Take from the records below each line that holds "best".
===
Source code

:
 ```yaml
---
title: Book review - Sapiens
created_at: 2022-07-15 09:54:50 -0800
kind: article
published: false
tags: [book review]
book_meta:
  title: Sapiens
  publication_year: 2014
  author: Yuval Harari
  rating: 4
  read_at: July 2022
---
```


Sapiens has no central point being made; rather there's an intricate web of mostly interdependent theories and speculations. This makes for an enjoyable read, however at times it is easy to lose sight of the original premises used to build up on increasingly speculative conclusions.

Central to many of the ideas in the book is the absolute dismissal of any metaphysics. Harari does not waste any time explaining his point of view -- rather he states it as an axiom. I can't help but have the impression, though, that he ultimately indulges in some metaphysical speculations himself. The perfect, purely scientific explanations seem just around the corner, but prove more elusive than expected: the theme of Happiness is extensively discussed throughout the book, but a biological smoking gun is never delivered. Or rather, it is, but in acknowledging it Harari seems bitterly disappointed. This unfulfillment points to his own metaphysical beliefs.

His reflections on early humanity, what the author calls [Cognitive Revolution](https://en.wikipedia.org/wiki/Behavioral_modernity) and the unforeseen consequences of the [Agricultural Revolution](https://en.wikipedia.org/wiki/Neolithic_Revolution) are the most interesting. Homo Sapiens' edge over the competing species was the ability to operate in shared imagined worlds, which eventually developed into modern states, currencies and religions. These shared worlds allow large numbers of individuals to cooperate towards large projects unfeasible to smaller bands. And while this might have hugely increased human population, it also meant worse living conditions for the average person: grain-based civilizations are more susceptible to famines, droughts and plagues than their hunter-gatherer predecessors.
===
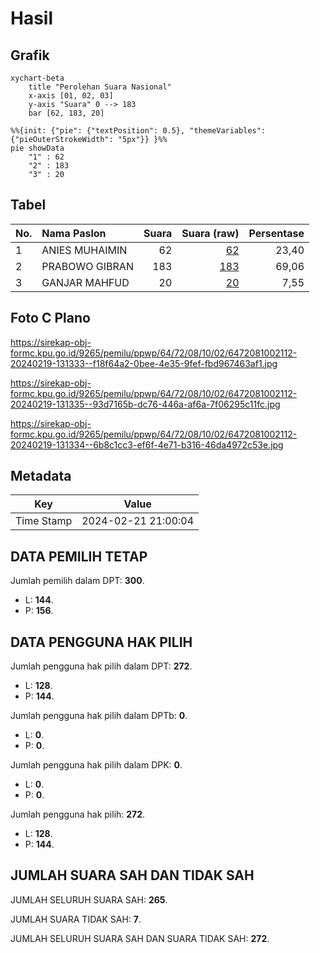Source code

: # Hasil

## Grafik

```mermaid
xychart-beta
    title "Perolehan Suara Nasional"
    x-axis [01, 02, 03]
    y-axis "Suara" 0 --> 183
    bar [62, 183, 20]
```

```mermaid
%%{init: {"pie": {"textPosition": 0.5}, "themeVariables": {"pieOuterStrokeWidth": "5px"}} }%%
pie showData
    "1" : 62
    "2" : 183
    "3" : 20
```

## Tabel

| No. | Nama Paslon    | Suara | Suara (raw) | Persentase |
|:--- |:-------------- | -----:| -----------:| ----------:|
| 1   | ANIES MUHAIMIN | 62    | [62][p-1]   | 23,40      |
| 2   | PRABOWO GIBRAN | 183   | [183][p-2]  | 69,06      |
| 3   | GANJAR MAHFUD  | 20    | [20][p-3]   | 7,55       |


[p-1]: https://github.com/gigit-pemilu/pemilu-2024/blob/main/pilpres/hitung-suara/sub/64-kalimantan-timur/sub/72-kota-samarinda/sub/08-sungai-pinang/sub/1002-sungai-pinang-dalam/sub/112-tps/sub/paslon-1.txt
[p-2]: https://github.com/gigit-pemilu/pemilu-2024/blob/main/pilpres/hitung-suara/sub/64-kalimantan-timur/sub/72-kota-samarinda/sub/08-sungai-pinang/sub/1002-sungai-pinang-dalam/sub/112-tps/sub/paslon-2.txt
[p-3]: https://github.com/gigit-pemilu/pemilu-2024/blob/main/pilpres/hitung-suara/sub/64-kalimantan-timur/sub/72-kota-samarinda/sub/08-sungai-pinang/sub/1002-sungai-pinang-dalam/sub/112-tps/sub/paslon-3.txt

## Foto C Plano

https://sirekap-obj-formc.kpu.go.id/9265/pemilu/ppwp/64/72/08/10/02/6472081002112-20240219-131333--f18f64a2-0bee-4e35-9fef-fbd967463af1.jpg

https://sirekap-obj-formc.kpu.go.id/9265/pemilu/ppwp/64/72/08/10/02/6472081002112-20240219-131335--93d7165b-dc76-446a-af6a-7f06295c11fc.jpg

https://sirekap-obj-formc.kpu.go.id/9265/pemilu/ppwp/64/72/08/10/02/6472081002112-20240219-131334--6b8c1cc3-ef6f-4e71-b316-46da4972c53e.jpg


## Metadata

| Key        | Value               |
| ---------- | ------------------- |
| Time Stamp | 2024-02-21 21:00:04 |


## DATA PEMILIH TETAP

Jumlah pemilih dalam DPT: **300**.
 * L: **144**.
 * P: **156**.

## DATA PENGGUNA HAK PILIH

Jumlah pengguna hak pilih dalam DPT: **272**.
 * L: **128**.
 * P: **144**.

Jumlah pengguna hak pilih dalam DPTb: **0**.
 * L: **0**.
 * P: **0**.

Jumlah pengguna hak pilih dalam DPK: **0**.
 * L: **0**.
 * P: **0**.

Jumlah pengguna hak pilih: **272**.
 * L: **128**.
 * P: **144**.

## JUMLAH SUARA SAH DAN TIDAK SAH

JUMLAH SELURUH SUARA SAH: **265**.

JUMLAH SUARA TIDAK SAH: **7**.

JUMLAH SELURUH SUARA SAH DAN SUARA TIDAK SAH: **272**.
===
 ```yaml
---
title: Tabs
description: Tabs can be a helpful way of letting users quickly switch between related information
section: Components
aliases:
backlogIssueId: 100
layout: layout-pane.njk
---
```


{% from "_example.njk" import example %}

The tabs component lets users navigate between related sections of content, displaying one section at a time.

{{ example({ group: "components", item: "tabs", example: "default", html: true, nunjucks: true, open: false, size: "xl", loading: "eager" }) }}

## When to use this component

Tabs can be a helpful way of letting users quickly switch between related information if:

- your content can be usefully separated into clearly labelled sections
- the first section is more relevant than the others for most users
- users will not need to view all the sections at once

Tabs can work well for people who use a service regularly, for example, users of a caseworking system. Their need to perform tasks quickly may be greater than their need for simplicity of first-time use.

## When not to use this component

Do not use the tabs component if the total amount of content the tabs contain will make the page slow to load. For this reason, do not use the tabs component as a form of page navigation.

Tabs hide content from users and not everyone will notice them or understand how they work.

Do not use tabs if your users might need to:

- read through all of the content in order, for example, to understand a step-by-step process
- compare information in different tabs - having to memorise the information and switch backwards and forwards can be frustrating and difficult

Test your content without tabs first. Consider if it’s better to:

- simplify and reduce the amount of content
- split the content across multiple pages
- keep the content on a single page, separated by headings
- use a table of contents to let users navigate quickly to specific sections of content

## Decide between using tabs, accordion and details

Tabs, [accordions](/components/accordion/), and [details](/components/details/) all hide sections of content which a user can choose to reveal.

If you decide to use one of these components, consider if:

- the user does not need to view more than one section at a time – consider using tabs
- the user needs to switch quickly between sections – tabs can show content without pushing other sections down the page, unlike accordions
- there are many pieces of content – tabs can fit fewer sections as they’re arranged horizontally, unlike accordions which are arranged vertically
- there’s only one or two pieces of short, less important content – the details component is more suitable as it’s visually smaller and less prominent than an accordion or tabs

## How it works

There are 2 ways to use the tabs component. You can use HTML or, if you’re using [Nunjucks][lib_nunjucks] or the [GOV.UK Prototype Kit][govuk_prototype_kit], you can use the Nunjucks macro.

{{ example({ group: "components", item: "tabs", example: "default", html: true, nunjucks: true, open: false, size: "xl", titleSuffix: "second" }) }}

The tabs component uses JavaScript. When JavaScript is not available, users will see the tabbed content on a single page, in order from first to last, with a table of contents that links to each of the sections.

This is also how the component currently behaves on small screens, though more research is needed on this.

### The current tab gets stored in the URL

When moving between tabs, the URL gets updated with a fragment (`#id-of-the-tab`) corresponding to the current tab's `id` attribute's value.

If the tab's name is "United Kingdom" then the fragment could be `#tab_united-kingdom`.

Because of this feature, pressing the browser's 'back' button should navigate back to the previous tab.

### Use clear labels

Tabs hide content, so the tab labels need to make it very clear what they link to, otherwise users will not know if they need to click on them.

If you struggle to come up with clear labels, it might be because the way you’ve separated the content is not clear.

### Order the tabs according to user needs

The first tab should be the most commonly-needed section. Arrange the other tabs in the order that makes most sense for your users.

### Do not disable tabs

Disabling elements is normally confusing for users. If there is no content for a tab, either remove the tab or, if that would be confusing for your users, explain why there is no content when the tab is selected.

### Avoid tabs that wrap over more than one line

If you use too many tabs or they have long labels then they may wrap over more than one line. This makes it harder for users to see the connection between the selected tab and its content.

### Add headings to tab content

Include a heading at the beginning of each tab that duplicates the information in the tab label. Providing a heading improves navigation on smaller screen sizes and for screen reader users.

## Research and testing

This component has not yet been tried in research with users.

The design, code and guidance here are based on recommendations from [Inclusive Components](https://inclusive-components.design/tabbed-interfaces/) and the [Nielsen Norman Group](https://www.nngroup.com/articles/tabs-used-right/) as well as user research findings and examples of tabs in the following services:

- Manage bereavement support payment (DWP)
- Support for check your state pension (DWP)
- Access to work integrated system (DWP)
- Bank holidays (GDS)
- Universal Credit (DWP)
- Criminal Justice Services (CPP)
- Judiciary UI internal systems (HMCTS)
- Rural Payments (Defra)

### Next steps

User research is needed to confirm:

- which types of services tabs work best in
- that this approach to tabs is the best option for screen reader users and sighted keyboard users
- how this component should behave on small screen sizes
===
■ Solved problem ■
- which types of services tabs work best in
- that this approach to tabs is the best option for screen reader users and sighted keyboard users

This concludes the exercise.